As it currently stands, most student elections at Dartmouth are not competitive. This year, Class Council elections had half as many candidates on the ballot as there were seats available. There were three spots available for the Class of 2022 representative, for instance — but only one candidate actually qualified for the ballot, leaving two seats open for write-ins. These write-in options give a semblance of choice to the process, but they only really provide competition when nobody has qualified for the ballot — this year, across all elections, not a single candidate who appeared on the ballot lost to a write-in option. This is hardly unusual — last year, not a single candidate who was on the ballot for Class Council lost to a write-in. 

Even if there were vigorous competition among write-in options, relying on write-ins makes elections unnecessarily confusing and opaque — it’s harder to know who’s running. The burden falls on the voter to research not only the differences between the candidates but who the candidates even are. This trend is particularly embarrassing for Student Assembly senators, considering the low threshold to appear on the ballot. Unlike students running for Class Council or SA president or vice president, senate candidates don’t have to collect a single signature to run. In 2019, several of the write-in candidates who won were incumbents who had apparently neglected to fill out the proper paperwork. It’s relatively easy to get on the ballot, yet still, many seats are left without a single named candidate.

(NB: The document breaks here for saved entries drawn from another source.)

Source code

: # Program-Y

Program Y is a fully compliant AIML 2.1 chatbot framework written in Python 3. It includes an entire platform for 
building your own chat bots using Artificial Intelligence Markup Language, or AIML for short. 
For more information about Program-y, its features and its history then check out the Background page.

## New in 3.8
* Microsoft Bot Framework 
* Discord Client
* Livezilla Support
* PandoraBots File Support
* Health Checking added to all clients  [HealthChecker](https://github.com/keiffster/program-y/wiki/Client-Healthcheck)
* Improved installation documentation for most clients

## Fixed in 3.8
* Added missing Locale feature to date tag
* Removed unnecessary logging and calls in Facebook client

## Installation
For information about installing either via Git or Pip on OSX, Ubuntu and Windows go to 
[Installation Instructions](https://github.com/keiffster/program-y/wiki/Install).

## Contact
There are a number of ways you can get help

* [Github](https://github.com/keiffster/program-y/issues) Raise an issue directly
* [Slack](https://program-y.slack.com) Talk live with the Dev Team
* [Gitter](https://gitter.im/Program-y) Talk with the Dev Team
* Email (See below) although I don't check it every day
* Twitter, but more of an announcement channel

To this end, a “none of the above” option should be implemented as a necessary tool for accountability and fairness. Competitive elections are paramount for a free and fair democracy, and without them, elected officials aren’t held responsible or accountable. This idea isn’t far fetched. India, the largest democracy in the world, already has a “none of the above” option for its elections. Meanwhile, the state of Nevada has had a “none of the above” option since 1975. 

Obviously, the stakes in SA elections are lower than these country and state-level examples. But the principle remains — voters should be able to express their discontent with a slate of unsatisfactory options. In the case of Dartmouth elections, this option would also allow voters to formally indicate no preference when there are no candidates on the ballot at all, disincentivizing the non-transparent practice of write-ins.

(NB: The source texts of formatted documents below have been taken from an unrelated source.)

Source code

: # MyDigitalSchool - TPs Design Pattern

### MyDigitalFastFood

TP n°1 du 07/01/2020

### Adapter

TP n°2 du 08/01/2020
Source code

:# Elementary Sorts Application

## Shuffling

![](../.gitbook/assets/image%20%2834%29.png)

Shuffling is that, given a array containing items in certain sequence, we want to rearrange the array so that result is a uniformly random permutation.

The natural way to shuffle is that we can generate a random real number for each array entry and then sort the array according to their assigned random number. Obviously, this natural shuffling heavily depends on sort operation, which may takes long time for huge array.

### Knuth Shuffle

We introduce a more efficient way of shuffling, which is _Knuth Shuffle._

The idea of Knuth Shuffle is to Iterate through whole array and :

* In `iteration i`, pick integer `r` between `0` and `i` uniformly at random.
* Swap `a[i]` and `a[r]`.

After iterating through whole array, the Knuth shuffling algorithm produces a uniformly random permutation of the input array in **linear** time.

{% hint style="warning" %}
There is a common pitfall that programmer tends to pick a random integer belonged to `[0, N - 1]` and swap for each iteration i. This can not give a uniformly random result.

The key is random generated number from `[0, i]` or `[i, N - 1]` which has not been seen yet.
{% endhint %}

If anything, the lower stakes of these elections justifies the outcome that those who lose to “none of the above” should be denied a seat. Offices like Class Council, which help plan events, could be severely challenged by having fewer members — this sanction shouldn’t apply to executive offices. But SA, a legislative body with two-dozen members, should be held to account. This isn’t unfair to senators — if your candidacy is so uncompelling to voters that more people have no preference than those who voted for you, then you need to do a better job reaching out to and representing your constituents. 

The Elections Planning and Advisory Committee doesn’t generally release vote totals for SA senate elections, but it did in the fall elections for the ’23s. In those elections, students won seats with as few as 16 total votes, while only 342 total votes were cast for the candidates on the ballot — this means 72 percent of eligible voters did not vote for a single candidate. A “none of the above” option might not have changed the results, as turnout still could have been quite low. But it’s distressing that even in these freshman elections — which generally feature more competitive races — nearly three-quarters of voters were unmoved by any of the options.

A “none of the above” option wouldn’t automatically inspire more candidates to run or increase voter turnout. Apathy toward student government is a far-reaching problem that can’t be solved by this one solution. But a “none of the above” option would at least ensure that these elections provide real choice, fulfilling the basic standards of a fair democratic process. SA itself would have to modify its constitution to make this change — senators would have to vote to open themselves up to more competition. But what should they be afraid of? Representing your peers is the whole point of the role. To beat the “none of the above option,” you simply have to reach out to more voters. It’s time for basic accountability and fairness in our student government elections.